▸ **WHAT TO DO**
All of the data needs to come back exactly as written.

▸ **Plain-text document sources**
'''

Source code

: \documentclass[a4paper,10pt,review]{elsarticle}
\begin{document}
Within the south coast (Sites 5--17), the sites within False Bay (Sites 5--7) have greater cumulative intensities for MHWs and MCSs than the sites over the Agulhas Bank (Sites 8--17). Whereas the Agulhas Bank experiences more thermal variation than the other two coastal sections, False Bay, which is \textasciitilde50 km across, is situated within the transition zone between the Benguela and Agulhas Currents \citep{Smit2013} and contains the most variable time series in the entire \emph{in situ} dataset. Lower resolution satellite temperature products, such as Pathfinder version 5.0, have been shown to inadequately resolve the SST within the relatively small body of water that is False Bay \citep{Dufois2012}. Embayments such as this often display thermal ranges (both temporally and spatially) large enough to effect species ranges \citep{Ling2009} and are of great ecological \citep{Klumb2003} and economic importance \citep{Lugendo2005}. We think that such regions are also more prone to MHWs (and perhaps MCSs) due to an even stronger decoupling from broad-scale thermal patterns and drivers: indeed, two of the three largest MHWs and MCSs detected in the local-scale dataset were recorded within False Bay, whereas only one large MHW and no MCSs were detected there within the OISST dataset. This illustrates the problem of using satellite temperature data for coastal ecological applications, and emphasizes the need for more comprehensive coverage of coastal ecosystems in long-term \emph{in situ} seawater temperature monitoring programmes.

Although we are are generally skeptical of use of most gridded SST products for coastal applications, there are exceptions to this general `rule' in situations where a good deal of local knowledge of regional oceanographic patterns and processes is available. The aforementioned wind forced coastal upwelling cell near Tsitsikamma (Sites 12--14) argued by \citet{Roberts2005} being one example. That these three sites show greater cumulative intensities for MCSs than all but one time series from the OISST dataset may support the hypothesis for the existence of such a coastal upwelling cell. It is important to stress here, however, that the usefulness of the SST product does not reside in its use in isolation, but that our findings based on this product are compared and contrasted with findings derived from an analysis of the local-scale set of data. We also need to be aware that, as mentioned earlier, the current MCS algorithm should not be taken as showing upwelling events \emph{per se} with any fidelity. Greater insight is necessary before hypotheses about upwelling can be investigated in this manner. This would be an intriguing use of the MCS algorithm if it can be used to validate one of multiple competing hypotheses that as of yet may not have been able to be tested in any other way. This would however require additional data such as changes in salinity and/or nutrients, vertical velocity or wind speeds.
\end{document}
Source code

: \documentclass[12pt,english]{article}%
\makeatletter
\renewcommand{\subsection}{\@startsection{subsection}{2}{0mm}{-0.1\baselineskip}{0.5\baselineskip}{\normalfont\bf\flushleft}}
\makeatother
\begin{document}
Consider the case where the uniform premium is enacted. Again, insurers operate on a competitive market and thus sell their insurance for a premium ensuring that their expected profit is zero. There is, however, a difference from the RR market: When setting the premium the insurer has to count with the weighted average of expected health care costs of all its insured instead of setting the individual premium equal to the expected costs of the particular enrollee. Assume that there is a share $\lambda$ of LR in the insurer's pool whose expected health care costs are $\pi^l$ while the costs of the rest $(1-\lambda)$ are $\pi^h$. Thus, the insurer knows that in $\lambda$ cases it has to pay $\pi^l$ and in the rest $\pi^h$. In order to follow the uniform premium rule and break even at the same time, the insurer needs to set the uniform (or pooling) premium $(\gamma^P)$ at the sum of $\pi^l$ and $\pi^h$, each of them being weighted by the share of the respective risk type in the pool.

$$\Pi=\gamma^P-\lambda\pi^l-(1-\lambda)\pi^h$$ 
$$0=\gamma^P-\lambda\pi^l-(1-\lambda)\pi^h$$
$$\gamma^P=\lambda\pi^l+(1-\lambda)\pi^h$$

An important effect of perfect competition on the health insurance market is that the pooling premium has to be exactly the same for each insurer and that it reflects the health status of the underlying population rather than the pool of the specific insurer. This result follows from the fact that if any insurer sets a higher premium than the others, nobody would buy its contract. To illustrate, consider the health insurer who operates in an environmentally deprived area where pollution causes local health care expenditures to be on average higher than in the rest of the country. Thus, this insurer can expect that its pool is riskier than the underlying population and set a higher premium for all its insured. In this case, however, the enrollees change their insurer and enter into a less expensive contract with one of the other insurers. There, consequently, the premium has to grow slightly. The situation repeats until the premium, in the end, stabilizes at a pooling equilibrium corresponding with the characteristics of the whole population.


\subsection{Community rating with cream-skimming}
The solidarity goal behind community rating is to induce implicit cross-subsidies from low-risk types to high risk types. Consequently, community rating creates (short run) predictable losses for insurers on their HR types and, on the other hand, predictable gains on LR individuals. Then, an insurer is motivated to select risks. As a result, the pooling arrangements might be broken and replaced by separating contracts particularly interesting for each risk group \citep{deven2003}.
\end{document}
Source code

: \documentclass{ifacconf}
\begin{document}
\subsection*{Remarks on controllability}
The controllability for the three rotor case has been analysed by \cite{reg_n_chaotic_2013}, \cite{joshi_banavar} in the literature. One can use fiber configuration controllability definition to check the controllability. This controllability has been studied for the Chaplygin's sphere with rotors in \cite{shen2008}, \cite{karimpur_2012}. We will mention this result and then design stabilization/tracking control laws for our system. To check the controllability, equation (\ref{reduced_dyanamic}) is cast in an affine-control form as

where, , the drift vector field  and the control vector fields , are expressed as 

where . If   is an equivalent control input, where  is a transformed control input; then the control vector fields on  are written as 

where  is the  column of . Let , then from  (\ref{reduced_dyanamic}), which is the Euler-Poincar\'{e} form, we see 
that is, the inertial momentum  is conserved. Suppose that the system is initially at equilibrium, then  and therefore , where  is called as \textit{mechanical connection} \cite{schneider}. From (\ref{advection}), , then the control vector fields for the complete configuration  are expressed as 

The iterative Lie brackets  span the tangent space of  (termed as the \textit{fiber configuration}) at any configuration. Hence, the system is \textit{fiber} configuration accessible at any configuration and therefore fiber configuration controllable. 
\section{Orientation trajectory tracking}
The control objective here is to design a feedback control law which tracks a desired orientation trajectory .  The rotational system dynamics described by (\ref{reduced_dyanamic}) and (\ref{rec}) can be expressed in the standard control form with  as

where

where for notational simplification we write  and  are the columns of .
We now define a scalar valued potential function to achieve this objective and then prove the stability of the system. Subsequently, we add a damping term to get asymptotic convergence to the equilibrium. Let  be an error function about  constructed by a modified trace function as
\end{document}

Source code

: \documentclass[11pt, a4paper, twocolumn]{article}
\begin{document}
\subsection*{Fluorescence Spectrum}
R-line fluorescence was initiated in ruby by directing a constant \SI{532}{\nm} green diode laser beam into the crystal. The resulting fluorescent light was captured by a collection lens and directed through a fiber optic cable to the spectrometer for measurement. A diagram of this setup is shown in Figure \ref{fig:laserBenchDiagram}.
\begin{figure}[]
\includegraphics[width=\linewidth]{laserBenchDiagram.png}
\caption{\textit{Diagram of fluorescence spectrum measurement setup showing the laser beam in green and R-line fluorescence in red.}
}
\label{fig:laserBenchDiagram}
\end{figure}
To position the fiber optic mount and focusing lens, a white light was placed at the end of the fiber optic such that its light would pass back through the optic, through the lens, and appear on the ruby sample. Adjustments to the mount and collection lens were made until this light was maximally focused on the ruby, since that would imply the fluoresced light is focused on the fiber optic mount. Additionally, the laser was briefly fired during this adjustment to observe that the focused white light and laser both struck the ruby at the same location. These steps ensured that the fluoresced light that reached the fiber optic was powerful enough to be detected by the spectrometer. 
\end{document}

'''

▸ **SOLUTION**
Source code

: \documentclass[a4paper,10pt,review]{elsarticle}
\begin{document}
Within the south coast (Sites 5--17), the sites within False Bay (Sites 5--7) have greater cumulative intensities for MHWs and MCSs than the sites over the Agulhas Bank (Sites 8--17). Whereas the Agulhas Bank experiences more thermal variation than the other two coastal sections, False Bay, which is \textasciitilde50 km across, is situated within the transition zone between the Benguela and Agulhas Currents \citep{Smit2013} and contains the most variable time series in the entire \emph{in situ} dataset. Lower resolution satellite temperature products, such as Pathfinder version 5.0, have been shown to inadequately resolve the SST within the relatively small body of water that is False Bay \citep{Dufois2012}. Embayments such as this often display thermal ranges (both temporally and spatially) large enough to effect species ranges \citep{Ling2009} and are of great ecological \citep{Klumb2003} and economic importance \citep{Lugendo2005}. We think that such regions are also more prone to MHWs (and perhaps MCSs) due to an even stronger decoupling from broad-scale thermal patterns and drivers: indeed, two of the three largest MHWs and MCSs detected in the local-scale dataset were recorded within False Bay, whereas only one large MHW and no MCSs were detected there within the OISST dataset. This illustrates the problem of using satellite temperature data for coastal ecological applications, and emphasizes the need for more comprehensive coverage of coastal ecosystems in long-term \emph{in situ} seawater temperature monitoring programmes.

Although we are are generally skeptical of use of most gridded SST products for coastal applications, there are exceptions to this general `rule' in situations where a good deal of local knowledge of regional oceanographic patterns and processes is available. The aforementioned wind forced coastal upwelling cell near Tsitsikamma (Sites 12--14) argued by \citet{Roberts2005} being one example. That these three sites show greater cumulative intensities for MCSs than all but one time series from the OISST dataset may support the hypothesis for the existence of such a coastal upwelling cell. It is important to stress here, however, that the usefulness of the SST product does not reside in its use in isolation, but that our findings based on this product are compared and contrasted with findings derived from an analysis of the local-scale set of data. We also need to be aware that, as mentioned earlier, the current MCS algorithm should not be taken as showing upwelling events \emph{per se} with any fidelity. Greater insight is necessary before hypotheses about upwelling can be investigated in this manner. This would be an intriguing use of the MCS algorithm if it can be used to validate one of multiple competing hypotheses that as of yet may not have been able to be tested in any other way. This would however require additional data such as changes in salinity and/or nutrients, vertical velocity or wind speeds.
\end{document}
Source code

: \documentclass[12pt,english]{article}%
\makeatletter
\renewcommand{\subsection}{\@startsection{subsection}{2}{0mm}{-0.1\baselineskip}{0.5\baselineskip}{\normalfont\bf\flushleft}}
\makeatother
\begin{document}
Consider the case where the uniform premium is enacted. Again, insurers operate on a competitive market and thus sell their insurance for a premium ensuring that their expected profit is zero. There is, however, a difference from the RR market: When setting the premium the insurer has to count with the weighted average of expected health care costs of all its insured instead of setting the individual premium equal to the expected costs of the particular enrollee. Assume that there is a share $\lambda$ of LR in the insurer's pool whose expected health care costs are $\pi^l$ while the costs of the rest $(1-\lambda)$ are $\pi^h$. Thus, the insurer knows that in $\lambda$ cases it has to pay $\pi^l$ and in the rest $\pi^h$. In order to follow the uniform premium rule and break even at the same time, the insurer needs to set the uniform (or pooling) premium $(\gamma^P)$ at the sum of $\pi^l$ and $\pi^h$, each of them being weighted by the share of the respective risk type in the pool.

$$\Pi=\gamma^P-\lambda\pi^l-(1-\lambda)\pi^h$$ 
$$0=\gamma^P-\lambda\pi^l-(1-\lambda)\pi^h$$
$$\gamma^P=\lambda\pi^l+(1-\lambda)\pi^h$$

An important effect of perfect competition on the health insurance market is that the pooling premium has to be exactly the same for each insurer and that it reflects the health status of the underlying population rather than the pool of the specific insurer. This result follows from the fact that if any insurer sets a higher premium than the others, nobody would buy its contract. To illustrate, consider the health insurer who operates in an environmentally deprived area where pollution causes local health care expenditures to be on average higher than in the rest of the country. Thus, this insurer can expect that its pool is riskier than the underlying population and set a higher premium for all its insured. In this case, however, the enrollees change their insurer and enter into a less expensive contract with one of the other insurers. There, consequently, the premium has to grow slightly. The situation repeats until the premium, in the end, stabilizes at a pooling equilibrium corresponding with the characteristics of the whole population.


\subsection{Community rating with cream-skimming}
The solidarity goal behind community rating is to induce implicit cross-subsidies from low-risk types to high risk types. Consequently, community rating creates (short run) predictable losses for insurers on their HR types and, on the other hand, predictable gains on LR individuals. Then, an insurer is motivated to select risks. As a result, the pooling arrangements might be broken and replaced by separating contracts particularly interesting for each risk group \citep{deven2003}.
\end{document}
Source code

: \documentclass{ifacconf}
\begin{document}
\subsection*{Remarks on controllability}
The controllability for the three rotor case has been analysed by \cite{reg_n_chaotic_2013}, \cite{joshi_banavar} in the literature. One can use fiber configuration controllability definition to check the controllability. This controllability has been studied for the Chaplygin's sphere with rotors in \cite{shen2008}, \cite{karimpur_2012}. We will mention this result and then design stabilization/tracking control laws for our system. To check the controllability, equation (\ref{reduced_dyanamic}) is cast in an affine-control form as

where, , the drift vector field  and the control vector fields , are expressed as 

where . If   is an equivalent control input, where  is a transformed control input; then the control vector fields on  are written as 

where  is the  column of . Let , then from  (\ref{reduced_dyanamic}), which is the Euler-Poincar\'{e} form, we see 
that is, the inertial momentum  is conserved. Suppose that the system is initially at equilibrium, then  and therefore , where  is called as \textit{mechanical connection} \cite{schneider}. From (\ref{advection}), , then the control vector fields for the complete configuration  are expressed as 

The iterative Lie brackets  span the tangent space of  (termed as the \textit{fiber configuration}) at any configuration. Hence, the system is \textit{fiber} configuration accessible at any configuration and therefore fiber configuration controllable. 
\section{Orientation trajectory tracking}
The control objective here is to design a feedback control law which tracks a desired orientation trajectory .  The rotational system dynamics described by (\ref{reduced_dyanamic}) and (\ref{rec}) can be expressed in the standard control form with  as

where

where for notational simplification we write  and  are the columns of .
We now define a scalar valued potential function to achieve this objective and then prove the stability of the system. Subsequently, we add a damping term to get asymptotic convergence to the equilibrium. Let  be an error function about  constructed by a modified trace function as
\end{document}

Source code

: \documentclass[11pt, a4paper, twocolumn]{article}
\begin{document}
\subsection*{Fluorescence Spectrum}
R-line fluorescence was initiated in ruby by directing a constant \SI{532}{\nm} green diode laser beam into the crystal. The resulting fluorescent light was captured by a collection lens and directed through a fiber optic cable to the spectrometer for measurement. A diagram of this setup is shown in Figure \ref{fig:laserBenchDiagram}.
\begin{figure}[]
\includegraphics[width=\linewidth]{laserBenchDiagram.png}
\caption{\textit{Diagram of fluorescence spectrum measurement setup showing the laser beam in green and R-line fluorescence in red.}
}
\label{fig:laserBenchDiagram}
\end{figure}
To position the fiber optic mount and focusing lens, a white light was placed at the end of the fiber optic such that its light would pass back through the optic, through the lens, and appear on the ruby sample. Adjustments to the mount and collection lens were made until this light was maximally focused on the ruby, since that would imply the fluoresced light is focused on the fiber optic mount. Additionally, the laser was briefly fired during this adjustment to observe that the focused white light and laser both struck the ruby at the same location. These steps ensured that the fluoresced light that reached the fiber optic was powerful enough to be detected by the spectrometer. 
\end{document}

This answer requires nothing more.